After all that I said last week about the big changes I needed to my insulin levels last week, I basically undid a whole bunch of it. I started waking up in the 40s and 50s again, so I took my pre-dawn basal rates down to normal overnight levels (0.65). I'm back to 1:10 for breakfast, although I am toying with giving an extra 2-3 units at breakfast to keep my 2-hour postprandial down. I'm back at 1:10 for lunch. I've actually lowered my afternoon basal rate to 0.60, and dinner is still at 1:12. Unfortunately, things are still a little weird, particularly in the morning, and I have a feeling that they are partly so because I've been trying to compensate for anticipated highs by giving manual boluses on the side.
Breathe, Beth. Blood sugars are important, but it's not going to kill anyone if you have a few 2-hour postprandials above 150. In fact, it's significantly more likely that it WILL kill someone if you can't keep your blood sugar above 50. P.S. Try to stop eating cookies in between meals. I know the cookies you made to celebrate your son's patron saint's feast day are delicious, but it's seriously not helping.

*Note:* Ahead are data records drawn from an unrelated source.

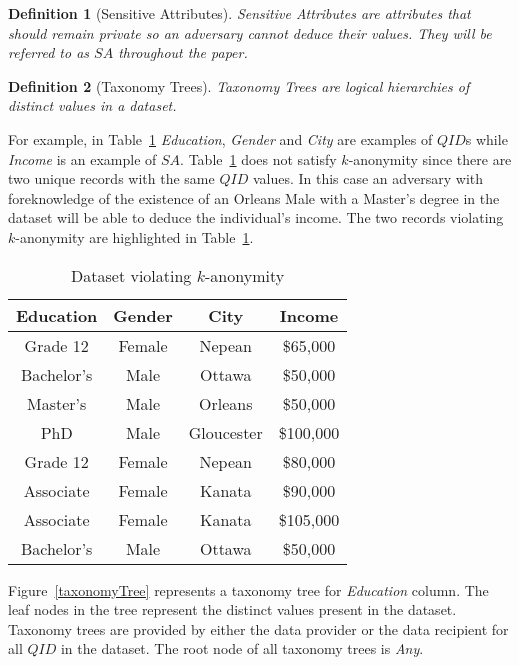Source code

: \documentclass[11pt]{article}       %
\newtheorem{definition}{Definition}
\begin{document}
\begin{definition}[Sensitive Attributes] 
Sensitive Attributes are attributes that should remain private so an adversary cannot deduce their values. They will be referred to as $SA$ throughout the paper.
\end{definition}

\begin{definition}[Taxonomy Trees]
Taxonomy Trees are logical hierarchies of distinct values in a dataset.
\end{definition}

For example, in Table~\ref{table1} \emph{Education}, \emph{Gender} and \emph{City} are examples of $QID$s while \emph{Income} is an example of $SA$. Table~\ref{table1} does not satisfy $k$-anonymity since there are two unique records with the same $QID$ values. In this case an adversary with foreknowledge of the existence of an Orleans Male with a Master's degree in the dataset will be able to deduce the individual's income. The two records violating $k$-anonymity are highlighted in Table~\ref{table1}.

\begin{table}[htp]
\begin{center}
\begin{tabular}{|c|c|c|c|}
\hline
Education & Gender & City & Income \\
\hline
Grade 12 & Female & Nepean & \$65,000 \\
Bachelor's & Male & Ottawa & \$50,000 \\
\rowcolor [HTML]{EAECEE} Master’s & Male & Orleans & \$50,000 \\
\rowcolor [HTML]{EAECEE} PhD & Male & Gloucester & \$100,000 \\
Grade 12 & Female & Nepean & \$80,000 \\
Associate & Female & Kanata & \$90,000 \\
Associate & Female & Kanata & \$105,000 \\
Bachelor's & Male & Ottawa & \$50,000 \\
\hline
\end{tabular}
\end{center}
\caption{Dataset violating $k$-anonymity}
\label{table1}
\end{table}

Figure~\ref{taxonomyTree} represents a taxonomy tree for \emph{Education} column. The leaf nodes in the tree represent the distinct values present in the dataset. Taxonomy trees are provided by either the data provider or the data recipient for all $QID$ in the dataset. The root node of all taxonomy trees is \emph{Any}.
\end{document}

I went to see my endocrinologist again this week. He was mad that I didn't call him sooner (today was the first news he had of the pregnancy). I told him that things were under control. He seriously doesn't believe they possibly can be without his meddling. He wants me to come in every month, which I gave him grief about. He gave me grief about the fact that he's "trying to take care of my baby." I wanted to smack him and tell him that no one - NO ONE - cares more about the health of this baby than I do. In my calculation, the marginal benefit to my health and the health of the baby derived from coming in to see him every month compared to the marginal benefit of me not having to stress about a babysitter, the risk of "discovering a problem" that isn't really there, AND my insurance company having to pay hundreds of unnecessary dollars for care that I don't really need...well, the marginal benefit actually favors fewer visits. If I can't find a babysitter for any given day, I just won't come, and I am not re-scheduling.
By the way, I am aware that it sounds like my endocrinologist and I are old friends and/or an old, unhappy married couple. He was my endocrinologist when I was first diagnosed with Type I diabetes, and I was actually an unusual case in his office (he isn't in the business of treating children). He lived in our neighborhood, and my mom knew him because she worked as an ER physician at the hospital just down the street. We all went to the same pool together in the summer. I moved away for college and then to St. Louis with my husband, but we're back now, so he's stuck with me again. Based on my last two visits, he has come to expect that when he gives me grief, I give it right back. I am now of the opinion that it's not entirely unhealthy, but also not without tension...
My A1C was up just a bit, from 6.0 to 6.2. Of course I'm worried about it, but of course I know that I'm doing the best I can and I really and truly don't believe that my endocrinologist will magically make these numbers improve. I've done this for two pregnancies already, and if I got it down to 6.0 by myself once (and below), I don't need a doctor to do it for me the second time. Contrary to what he believes about his own interference.
Also, I've gained about 3 pounds, which I consider a small victory. Victory because it's only 3 pounds, small because who wouldn't love to emerge from their first trimester saying they hadn't gained any weight? I'm pretty sure I had gained about 7 pounds by the end of the first trimester during my first two pregnancies.
I also got a call from Medtronic this week, and they told me it was time for a pump upgrade. What they really mean is that my pump's warranty is expiring, and insurance companies will now pay for a pump upgrade. I'm obviously skeptical about spending more money (even my insurance company's money) if it's not necessary, but what sold me on it is that I will be able to adjust carb ratios by decimal point! That makes a huge difference at the end of pregnancy. Being able to adjust from 1:4 down to 1:3.7 instead of jumping all the way down to 1:3 will be great. Also, I am upgrading to the model that holds larger reservoirs, so I won't have to change out my site every day. I used to be able to get away with replacing the reservoirs without changing out the infusion set, but ever since Medtronic had their infusion set recall two years ago, the site always gets blocked up when I try to do that.
Also in pump news, I tried again today to insert my new infusion set into my belly rather than my backside, just to see if it would work. It kinked, so I am really just not going to be able to use my belly until the baby is a little bigger and the skin is not so flabby.
The last event of the week was a visit to the OB who delivered my second son. This may be one of the first doctor's appointments I won't be griping to you about in months! It was a treat to see him. He looked at the blood work done before I conceived (mid-September) and said, "ordinarily, I would expect a young, healthy woman to have good numbers, but I always look them over just to be sure. You know what? Your numbers are extraordinary. Look [pointing to my hemoglobin value]. You have more blood than I do!" That was a good feeling. He also did a Doppler to check for baby's heartbeat and gave me a glowing smile when we both heard the sound.